Aid for hiring young people has improved the share of permanent contracts, but not the employment rate

While young people have to cross the wall of the health crisis to enter the labor market, has hiring aid for those under 26 served them as a springboard? Nothing is less certain, if we are to believe the first joint evaluation of this device, carried out by the Directorate for the Animation of Research, Studies and Statistics of the Ministry of Labor (Dares) and the Economic Analysis Council ( CAE) and published Wednesday May 12.

These two institutions looked at one of the flagship measures of the “1 young person, 1 solution” plan, launched in the summer of 2020 by the government: compensation for contributions of up to 4,000 euros (i.e. 1,000 euros per quarter for a maximum of one year) for employers hiring a young person under the age of 26 on an open-ended contract (CDI) or on a fixed-term contract (CDD) of at least three months.

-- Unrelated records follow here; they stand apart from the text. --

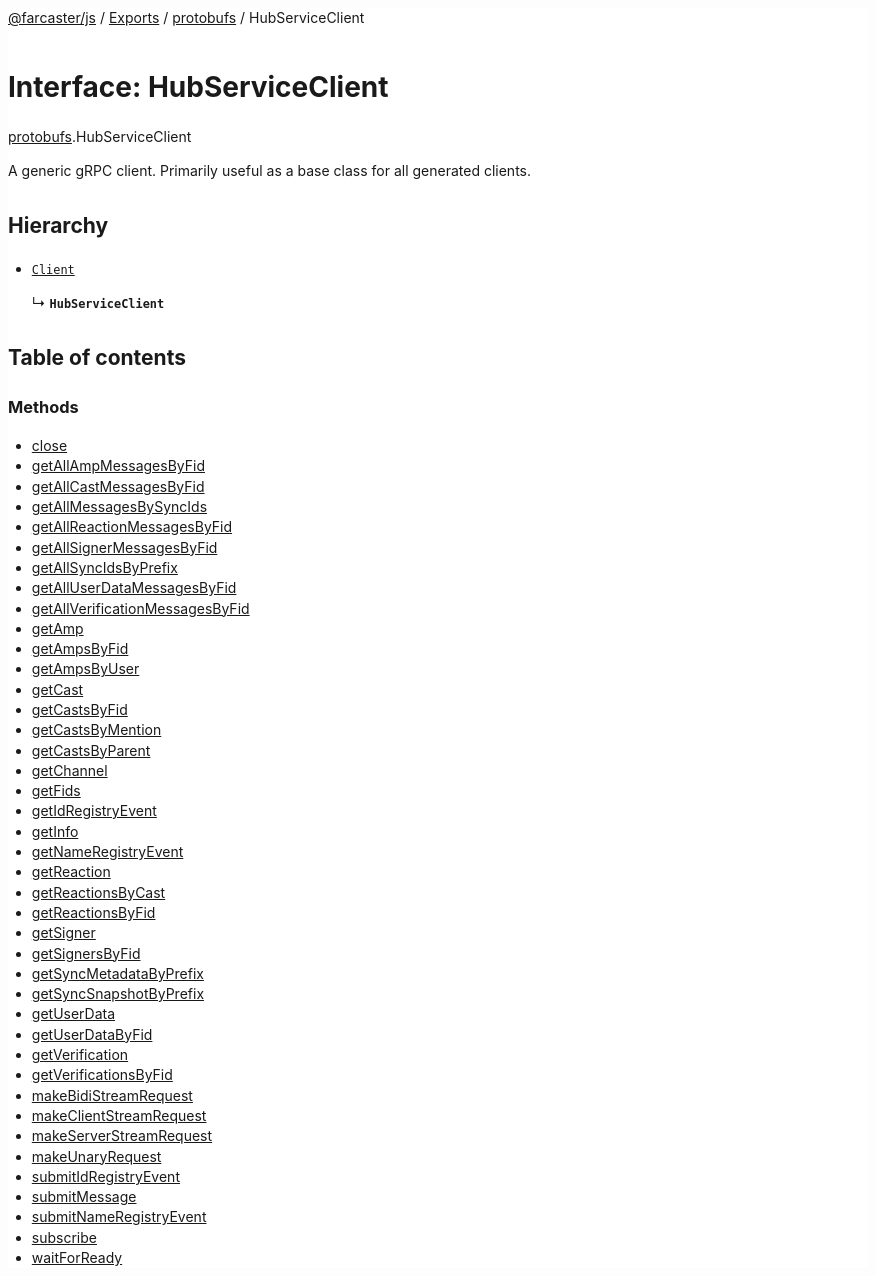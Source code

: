 [@farcaster/js](../README.md) / [Exports](../modules.md) / [protobufs](../modules/protobufs.md) / HubServiceClient

# Interface: HubServiceClient

[protobufs](../modules/protobufs.md).HubServiceClient

A generic gRPC client. Primarily useful as a base class for all generated
clients.

## Hierarchy

- [`Client`](../classes/protobufs.Client.md)

  ↳ **`HubServiceClient`**

## Table of contents

### Methods

- [close](protobufs.HubServiceClient.md#close)
- [getAllAmpMessagesByFid](protobufs.HubServiceClient.md#getallampmessagesbyfid)
- [getAllCastMessagesByFid](protobufs.HubServiceClient.md#getallcastmessagesbyfid)
- [getAllMessagesBySyncIds](protobufs.HubServiceClient.md#getallmessagesbysyncids)
- [getAllReactionMessagesByFid](protobufs.HubServiceClient.md#getallreactionmessagesbyfid)
- [getAllSignerMessagesByFid](protobufs.HubServiceClient.md#getallsignermessagesbyfid)
- [getAllSyncIdsByPrefix](protobufs.HubServiceClient.md#getallsyncidsbyprefix)
- [getAllUserDataMessagesByFid](protobufs.HubServiceClient.md#getalluserdatamessagesbyfid)
- [getAllVerificationMessagesByFid](protobufs.HubServiceClient.md#getallverificationmessagesbyfid)
- [getAmp](protobufs.HubServiceClient.md#getamp)
- [getAmpsByFid](protobufs.HubServiceClient.md#getampsbyfid)
- [getAmpsByUser](protobufs.HubServiceClient.md#getampsbyuser)
- [getCast](protobufs.HubServiceClient.md#getcast)
- [getCastsByFid](protobufs.HubServiceClient.md#getcastsbyfid)
- [getCastsByMention](protobufs.HubServiceClient.md#getcastsbymention)
- [getCastsByParent](protobufs.HubServiceClient.md#getcastsbyparent)
- [getChannel](protobufs.HubServiceClient.md#getchannel)
- [getFids](protobufs.HubServiceClient.md#getfids)
- [getIdRegistryEvent](protobufs.HubServiceClient.md#getidregistryevent)
- [getInfo](protobufs.HubServiceClient.md#getinfo)
- [getNameRegistryEvent](protobufs.HubServiceClient.md#getnameregistryevent)
- [getReaction](protobufs.HubServiceClient.md#getreaction)
- [getReactionsByCast](protobufs.HubServiceClient.md#getreactionsbycast)
- [getReactionsByFid](protobufs.HubServiceClient.md#getreactionsbyfid)
- [getSigner](protobufs.HubServiceClient.md#getsigner)
- [getSignersByFid](protobufs.HubServiceClient.md#getsignersbyfid)
- [getSyncMetadataByPrefix](protobufs.HubServiceClient.md#getsyncmetadatabyprefix)
- [getSyncSnapshotByPrefix](protobufs.HubServiceClient.md#getsyncsnapshotbyprefix)
- [getUserData](protobufs.HubServiceClient.md#getuserdata)
- [getUserDataByFid](protobufs.HubServiceClient.md#getuserdatabyfid)
- [getVerification](protobufs.HubServiceClient.md#getverification)
- [getVerificationsByFid](protobufs.HubServiceClient.md#getverificationsbyfid)
- [makeBidiStreamRequest](protobufs.HubServiceClient.md#makebidistreamrequest)
- [makeClientStreamRequest](protobufs.HubServiceClient.md#makeclientstreamrequest)
- [makeServerStreamRequest](protobufs.HubServiceClient.md#makeserverstreamrequest)
- [makeUnaryRequest](protobufs.HubServiceClient.md#makeunaryrequest)
- [submitIdRegistryEvent](protobufs.HubServiceClient.md#submitidregistryevent)
- [submitMessage](protobufs.HubServiceClient.md#submitmessage)
- [submitNameRegistryEvent](protobufs.HubServiceClient.md#submitnameregistryevent)
- [subscribe](protobufs.HubServiceClient.md#subscribe)
- [waitForReady](protobufs.HubServiceClient.md#waitforready)
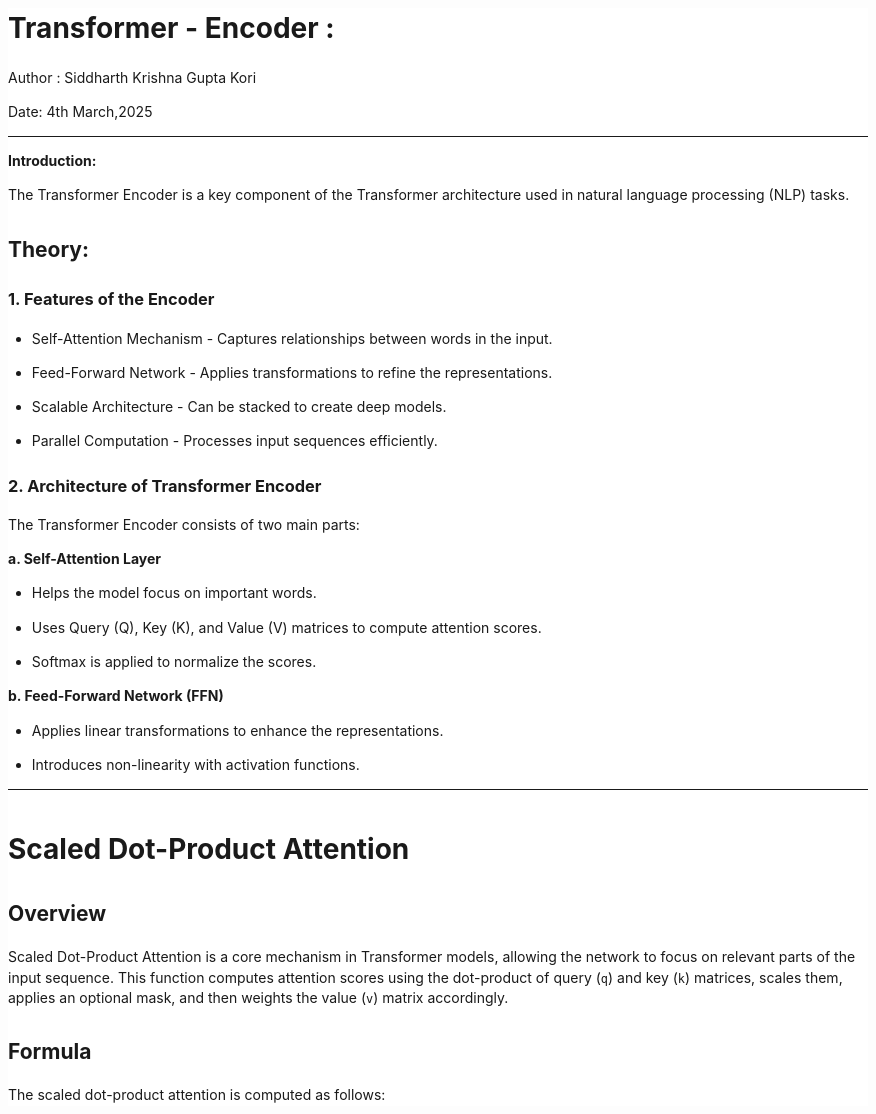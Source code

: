 
# Transformer - Encoder :
Author : Siddharth Krishna Gupta Kori

Date: 4th March,2025
___
**Introduction:**

The Transformer Encoder is a key component of the Transformer architecture used in natural language processing (NLP) tasks. 

## Theory: 



### 1. Features of the Encoder

- Self-Attention Mechanism - Captures relationships between words in the input.

- Feed-Forward Network - Applies transformations to refine the representations.

- Scalable Architecture - Can be stacked to create deep models.

- Parallel Computation - Processes input sequences efficiently.

### 2. Architecture of Transformer Encoder

The Transformer Encoder consists of two main parts:

**a. Self-Attention Layer**

- Helps the model focus on important words.

- Uses Query (Q), Key (K), and Value (V) matrices to compute attention scores.

- Softmax is applied to normalize the scores.

**b. Feed-Forward Network (FFN)**

- Applies linear transformations to enhance the representations.

- Introduces non-linearity with activation functions.

___
# Scaled Dot-Product Attention

## Overview
Scaled Dot-Product Attention is a core mechanism in Transformer models, allowing the network to focus on relevant parts of the input sequence. This function computes attention scores using the dot-product of query (`q`) and key (`k`) matrices, scales them, applies an optional mask, and then weights the value (`v`) matrix accordingly.

## Formula
The scaled dot-product attention is computed as follows:
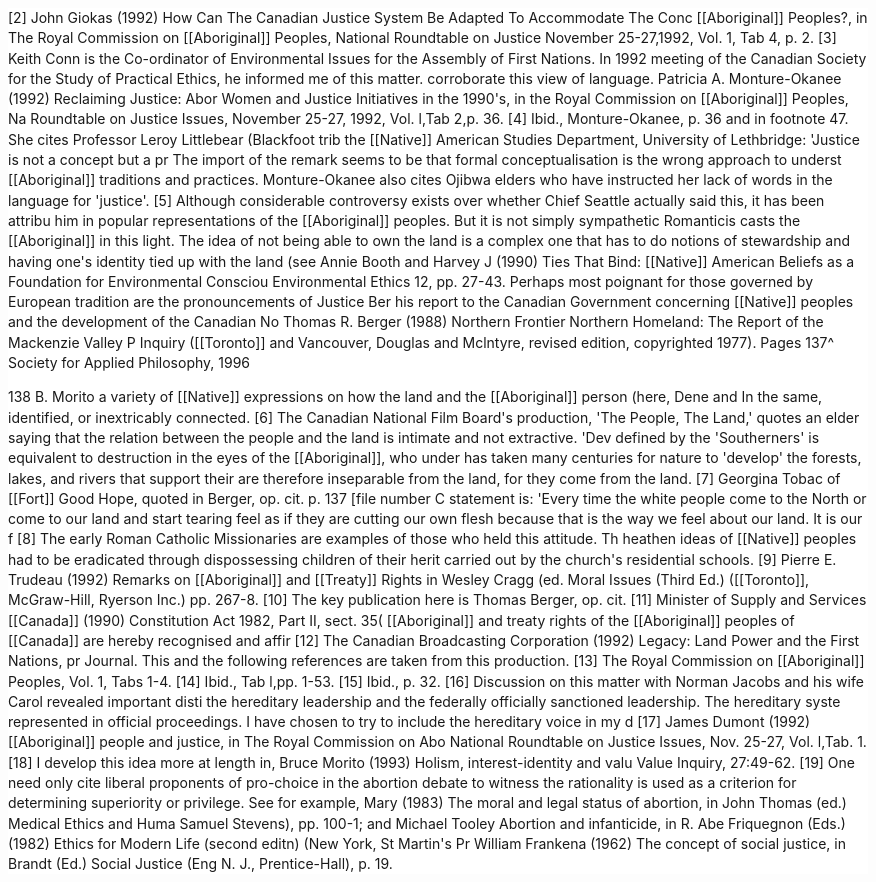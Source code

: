  [2] John Giokas (1992) How Can The Canadian Justice System Be Adapted To Accommodate The Conc [[Aboriginal]] Peoples?, in The Royal Commission on [[Aboriginal]] Peoples, National Roundtable on Justice November 25-27,1992, Vol. 1, Tab 4, p. 2.
 [3] Keith Conn is the Co-ordinator of Environmental Issues for the Assembly of First Nations. In 1992 meeting of the Canadian Society for the Study of Practical Ethics, he informed me of this matter.  corroborate this view of language. Patricia A. Monture-Okanee (1992) Reclaiming Justice: Abor Women and Justice Initiatives in the 1990's, in the Royal Commission on [[Aboriginal]] Peoples, Na Roundtable on Justice Issues, November 25-27, 1992, Vol. l,Tab 2,p. 36.
 [4] Ibid., Monture-Okanee, p. 36 and in footnote 47. She cites Professor Leroy Littlebear (Blackfoot trib the [[Native]] American Studies Department, University of Lethbridge: 'Justice is not a concept but a pr The import of the remark seems to be that formal conceptualisation is the wrong approach to underst [[Aboriginal]] traditions and practices. Monture-Okanee also cites Ojibwa elders who have instructed her  lack of words in the language for 'justice'.
 [5] Although considerable controversy exists over whether Chief Seattle actually said this, it has been attribu him in popular representations of the [[Aboriginal]] peoples. But it is not simply sympathetic Romanticis casts the [[Aboriginal]] in this light. The idea of not being able to own the land is a complex one that has to do notions of stewardship and having one's identity tied up with the land (see Annie Booth and Harvey J (1990) Ties That Bind: [[Native]] American Beliefs as a Foundation for Environmental Consciou Environmental Ethics 12, pp. 27-43.
 Perhaps most poignant for those governed by European tradition are the pronouncements of Justice Ber his report to the Canadian Government concerning [[Native]] peoples and the development of the Canadian No Thomas R. Berger (1988) Northern Frontier Northern Homeland: The Report of the Mackenzie Valley P Inquiry ([[Toronto]] and Vancouver, Douglas and Mclntyre, revised edition, copyrighted 1977). Pages 137^ Society for Applied Philosophy, 1996

 138 B. Morito
 a variety of [[Native]] expressions on how the land and the [[Aboriginal]] person (here, Dene and In the same, identified, or inextricably connected.
 [6] The Canadian National Film Board's production, 'The People, The Land,' quotes an elder saying that the relation between the people and the land is intimate and not extractive. 'Dev defined by the 'Southerners' is equivalent to destruction in the eyes of the [[Aboriginal]], who under has taken many centuries for nature to 'develop' the forests, lakes, and rivers that support their  are therefore inseparable from the land, for they come from the land.
 [7] Georgina Tobac of [[Fort]] Good Hope, quoted in Berger, op. cit. p. 137 [file number C statement is: 'Every time the white people come to the North or come to our land and start tearing feel as if they are cutting our own flesh because that is the way we feel about our land. It is our f [8] The early Roman Catholic Missionaries are examples of those who held this attitude. Th heathen ideas of [[Native]] peoples had to be eradicated through dispossessing children of their herit carried out by the church's residential schools.
 [9] Pierre E. Trudeau (1992) Remarks on [[Aboriginal]] and [[Treaty]] Rights in Wesley Cragg (ed. Moral Issues (Third Ed.) ([[Toronto]], McGraw-Hill, Ryerson Inc.) pp. 267-8.
 [10] The key publication here is Thomas Berger, op. cit.
 [11] Minister of Supply and Services [[Canada]] (1990) Constitution Act 1982, Part II, sect. 35( [[Aboriginal]] and treaty rights of the [[Aboriginal]] peoples of [[Canada]] are hereby recognised and affir [12] The Canadian Broadcasting Corporation (1992) Legacy: Land Power and the First Nations, pr Journal. This and the following references are taken from this production.
 [13] The Royal Commission on [[Aboriginal]] Peoples, Vol. 1, Tabs 1-4.
 [14] Ibid., Tab l,pp. 1-53.
 [15] Ibid., p. 32.
 [16] Discussion on this matter with Norman Jacobs and his wife Carol revealed important disti the hereditary leadership and the federally officially sanctioned leadership. The hereditary syste represented in official proceedings. I have chosen to try to include the hereditary voice in my d [17] James Dumont (1992) [[Aboriginal]] people and justice, in The Royal Commission on Abo National Roundtable on Justice Issues, Nov. 25-27, Vol. l,Tab. 1.
 [18] I develop this idea more at length in, Bruce Morito (1993) Holism, interest-identity and valu Value Inquiry, 27:49-62.
 [19] One need only cite liberal proponents of pro-choice in the abortion debate to witness the  rationality is used as a criterion for determining superiority or privilege. See for example, Mary (1983) The moral and legal status of abortion, in John Thomas (ed.) Medical Ethics and Huma Samuel Stevens), pp. 100-1; and Michael Tooley Abortion and infanticide, in R. Abe Friquegnon (Eds.) (1982) Ethics for Modern Life (second editn) (New York, St Martin's Pr William Frankena (1962) The concept of social justice, in Brandt (Ed.) Social Justice (Eng N. J., Prentice-Hall), p. 19.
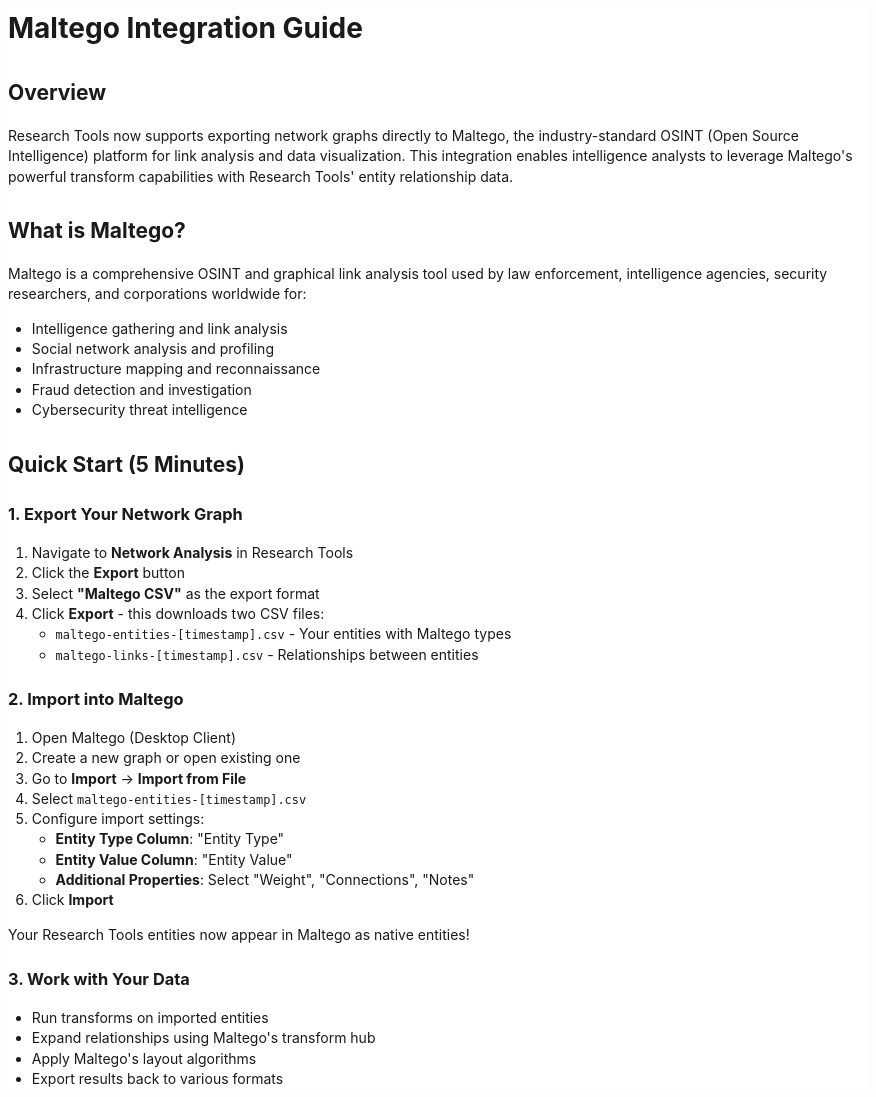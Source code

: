 # Maltego Integration Guide

## Overview

Research Tools now supports exporting network graphs directly to Maltego, the industry-standard OSINT (Open Source Intelligence) platform for link analysis and data visualization. This integration enables intelligence analysts to leverage Maltego's powerful transform capabilities with Research Tools' entity relationship data.

## What is Maltego?

Maltego is a comprehensive OSINT and graphical link analysis tool used by law enforcement, intelligence agencies, security researchers, and corporations worldwide for:
- Intelligence gathering and link analysis
- Social network analysis and profiling
- Infrastructure mapping and reconnaissance
- Fraud detection and investigation
- Cybersecurity threat intelligence

## Quick Start (5 Minutes)

### 1. Export Your Network Graph

1. Navigate to **Network Analysis** in Research Tools
2. Click the **Export** button
3. Select **"Maltego CSV"** as the export format
4. Click **Export** - this downloads two CSV files:
   - `maltego-entities-[timestamp].csv` - Your entities with Maltego types
   - `maltego-links-[timestamp].csv` - Relationships between entities

### 2. Import into Maltego

1. Open Maltego (Desktop Client)
2. Create a new graph or open existing one
3. Go to **Import** → **Import from File**
4. Select `maltego-entities-[timestamp].csv`
5. Configure import settings:
   - **Entity Type Column**: "Entity Type"
   - **Entity Value Column**: "Entity Value"
   - **Additional Properties**: Select "Weight", "Connections", "Notes"
6. Click **Import**

Your Research Tools entities now appear in Maltego as native entities!

### 3. Work with Your Data

- Run transforms on imported entities
- Expand relationships using Maltego's transform hub
- Apply Maltego's layout algorithms
- Export results back to various formats
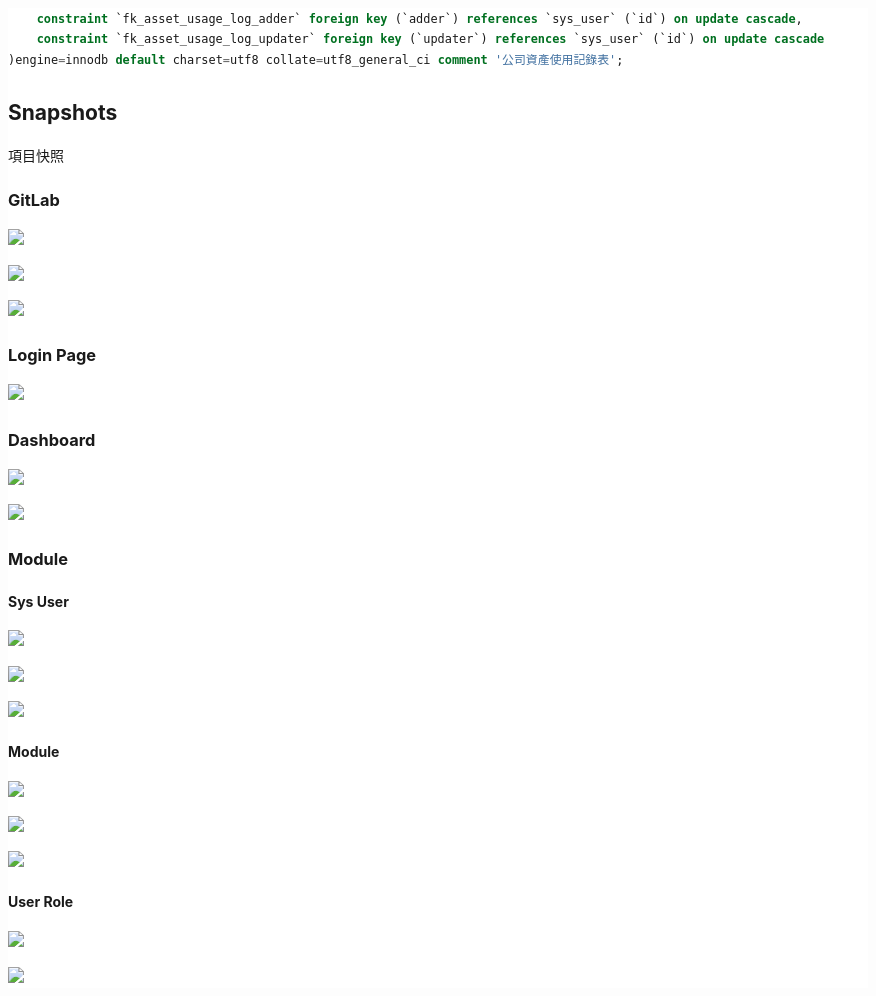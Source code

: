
 ```sql
    constraint `fk_asset_usage_log_adder` foreign key (`adder`) references `sys_user` (`id`) on update cascade,
    constraint `fk_asset_usage_log_updater` foreign key (`updater`) references `sys_user` (`id`) on update cascade
)engine=innodb default charset=utf8 collate=utf8_general_ci comment '公司資產使用記錄表';
```

## Snapshots
項目快照

### GitLab
![](https://raw.githubusercontent.com/MaxdSre/maxdsre.github.io/image/blog-image/2016-11-15_Symfony_Arsenal_Asset_Platform/arsenal2016-11-15_15-21-53_gitlab.png)

![](https://raw.githubusercontent.com/MaxdSre/maxdsre.github.io/image/blog-image/2016-11-15_Symfony_Arsenal_Asset_Platform/arsenal2016-11-15_15-22-13_arsenalPHP.png)

![](https://raw.githubusercontent.com/MaxdSre/maxdsre.github.io/image/blog-image/2016-11-15_Symfony_Arsenal_Asset_Platform/arsenal2016-11-15_15-22-44_README.png)

### Login Page
![](https://raw.githubusercontent.com/MaxdSre/maxdsre.github.io/image/blog-image/2016-11-15_Symfony_Arsenal_Asset_Platform/arsenal2016-11-15_15-22-52_login.png)

### Dashboard
![](https://raw.githubusercontent.com/MaxdSre/maxdsre.github.io/image/blog-image/2016-11-15_Symfony_Arsenal_Asset_Platform/arsenal2016-11-15_15-23-06_dashboard.png)

![](https://raw.githubusercontent.com/MaxdSre/maxdsre.github.io/image/blog-image/2016-11-15_Symfony_Arsenal_Asset_Platform/arsenal2016-11-15_15-23-15_menu.png)

### Module

#### Sys User
![](https://raw.githubusercontent.com/MaxdSre/maxdsre.github.io/image/blog-image/2016-11-15_Symfony_Arsenal_Asset_Platform/arsenal2016-11-15_15-23-32_sysuser.png)

![](https://raw.githubusercontent.com/MaxdSre/maxdsre.github.io/image/blog-image/2016-11-15_Symfony_Arsenal_Asset_Platform/arsenal2016-11-15_15-23-50_sysuser_edit.png)

![](https://raw.githubusercontent.com/MaxdSre/maxdsre.github.io/image/blog-image/2016-11-15_Symfony_Arsenal_Asset_Platform/arsenal2016-11-15_15-24-08_sysuser_create.png)

#### Module
![](https://raw.githubusercontent.com/MaxdSre/maxdsre.github.io/image/blog-image/2016-11-15_Symfony_Arsenal_Asset_Platform/arsenal2016-11-15_15-24-18_module.png)

![](https://raw.githubusercontent.com/MaxdSre/maxdsre.github.io/image/blog-image/2016-11-15_Symfony_Arsenal_Asset_Platform/arsenal2016-11-15_15-24-35_module_edit.png)

![](https://raw.githubusercontent.com/MaxdSre/maxdsre.github.io/image/blog-image/2016-11-15_Symfony_Arsenal_Asset_Platform/arsenal2016-11-15_15-24-47_module_create.png)

#### User Role
![](https://raw.githubusercontent.com/MaxdSre/maxdsre.github.io/image/blog-image/2016-11-15_Symfony_Arsenal_Asset_Platform/arsenal2016-11-15_15-25-05_userrole.png)

![](https://raw.githubusercontent.com/MaxdSre/maxdsre.github.io/image/blog-image/2016-11-15_Symfony_Arsenal_Asset_Platform/arsenal2016-11-15_15-25-22_userrole_detail.png)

The aid, extended until May 31, was put in place while “The situation of young people on the labor market is[était] severely degraded by mid-2020 “, notes the Dares. From the start of the crisis, young people have had more difficulty finding work than other age groups: in the second quarter of 2020, the employment rate for those under 26 was 4 points lower than year earlier (32%), against only 1 point for the entire working population (64%).

To the detriment of temporary work

Aid for the hiring of young people (AEJ) has been relatively successful with employers. Between August and December 2020, 310,000 requests were made and 240,000 aid paid, for a cost estimated at 803 million euros between July 2020 and March 31, 2021, according to the Ministry of Labor, cited by Agence France- hurry. This resulted in hiring by some 1.3 million permanent or fixed-term contracts of more than three months for the benefit of those under 26 between August 2020 and January 2021.

Read also The government announces a strengthening of its aid system for young people under 25

Can we speak of windfall effects? At first glance, this aid had a positive impact on the recruitment of under-26s, agree the authors of the two evaluations. “In the third and fourth quarters of 2020, the long-term or CDI employment of young people aged 22 to 25 (eligible for AEJ) would have been 7% higher than what it would have been without the implementation of the ‘help “, advances the Dares. This device would have allowed an 8% increase in the number of hires in this age category (+ 9.5% in the sectors most affected by the crisis) specifies, for its part, the CAE.